Видя столько причудливых и беспорядочных установлений, которые появились на свет в отдаленные эпохи и которые никто даже не пытался согласовать между собой и приспособить к потребностям нового времени, — установлений, которые представлялись столь же вечными, сколь и бесплодными, люди с легкостью проникались отвращением к старине и традициям и естественным образом загорались желанием перестроить современное им общество на совершенно новых основаниях, которые каждый стремился начертать по своему усмотрению и в меру своего разумения.

Само общественное положение располагало их к радостному приятию общих, отвлеченных теорий государственного устройства и слепой вере в них. Поскольку писатели были бесконечно далеки от реальной власти, опытная мудрость не охлаждала их природной пылкости; ничто не предвещало им того сопротивления, которое действительная жизнь может оказать даже самым необходимым реформам; они не имели ни малейшего представления об опасностях, которыми чреваты даже самые неизбежные переустройства.

Они не испытывали ни малейшей тревоги, потому что по причине полного отсутствия политической свободы не просто плохо разбирались в государственных делах, но, хуже того, не имели о них решительно никакого представления. Они ничем не занимались сами и не умели даже предположить, чем занимаются другие. Иными словами, им недоставало той поверхностной образованности, которую зрелище свободного общества и толки о предметах, в нем обсуждаемых, даруют даже тем, кто весьма далек от кормила власти.

Вследствие всех вышеназванных причин литераторы наши стали гораздо большими любителями новшеств, гораздо большими приверженцами общих идей и систем, гораздо большими поклонниками античной мудрости и гораздо большими почитателями своего собственного индивидуального разума, чем обычно бывают авторы, выдающие в свет умозрительные сочинения о политике.

Поскольку весь народ был столь же невежествен, литераторы наши без труда снискали расположение толпы. Если бы французы принимали участие, как в давние времена, в работе Генеральных штатов, если бы они, по крайней мере, участвовали в собраниях родных провинций и таким образом управляли родным краем, они наверняка не поддались бы с такой легкостью влиянию идей, измышленных писателями; некоторая деловая опытность предохранила бы их от чистой теории.

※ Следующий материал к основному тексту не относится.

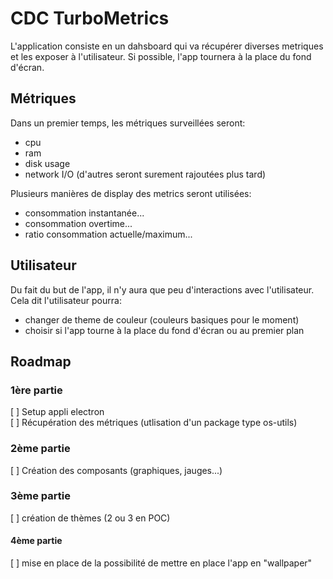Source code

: # CDC TurboMetrics

L'application consiste en un dahsboard qui va récupérer diverses metriques et les exposer à l'utilisateur. Si possible, l'app tournera à la place du fond d'écran.

## Métriques

Dans un premier temps, les métriques surveillées seront:
- cpu
- ram
- disk usage
- network I/O
(d'autres seront surement rajoutées plus tard)

Plusieurs manières de display des metrics seront utilisées:
- consommation instantanée...
- consommation overtime...
- ratio consommation actuelle/maximum...

## Utilisateur

Du fait du but de l'app, il n'y aura que peu d'interactions avec l'utilisateur.
Cela dit l'utilisateur pourra:
- changer de theme de couleur (couleurs basiques pour le moment)
- choisir si l'app tourne à la place du fond d'écran ou au premier plan

## Roadmap

### 1ère partie

[ ] Setup appli electron  
[ ] Récupération des métriques (utlisation d'un package type os-utils)

### 2ème partie

[ ] Création des composants (graphiques, jauges...)

### 3ème partie

[ ] création de thèmes (2 ou 3 en POC)

#### 4ème partie

[ ] mise en place de la possibilité de mettre en place l'app en "wallpaper"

Если бы, по примеру англичан, французы могли, не разрушая своих старинных установлений, постепенно изменять их на практике, они, быть может, с меньшей охотой изменяли бы их полностью в своем воображении. Однако каждый из них всякий день живо ощущал, что ветхие законы, старинные обычаи, остатки древних привилегий ущемляют его собственное имущественное положение, чувства, покой и даже достоинство, и не видел никакого средства исправить это частное зло. Отсюда выходило, что следует либо смириться с современным устройством родного государства, либо разрушить его до основания.

Между тем за неимением других свобод французы сполна пользовались той единственной, что у них осталась, — свободой без помех рассуждать о происхождении общества, изначальной природе государства и исконных правах людей.

Все, кого ущемляли в повседневной жизни французские законы, не замедлили с головой погрузиться в эту литературную политику. Вкус в ней стали находить даже те, кто по натуре или по положению в обществе были как нельзя более чужды отвлеченным рассуждениям.

Очень скоро в стране не осталось налогоплательщика, который, будучи обижен несправедливым распределением податей, не прельщался бы мыслью о том, что все люди равны; не осталось мелкого фермера, который, страдая от набегов барских кроликов, не радовался бы разговорам о том, что привилегии, все до единой, противны веленьям человеческого разума. Отныне всякая общественная страсть начала принимать облик философского убеждения; политическая жизнь оказалась вытесненной в литературу, и писатели, завладев общественным мнением, принялись играть ту роль, какую в свободных странах играют вожди политических партий.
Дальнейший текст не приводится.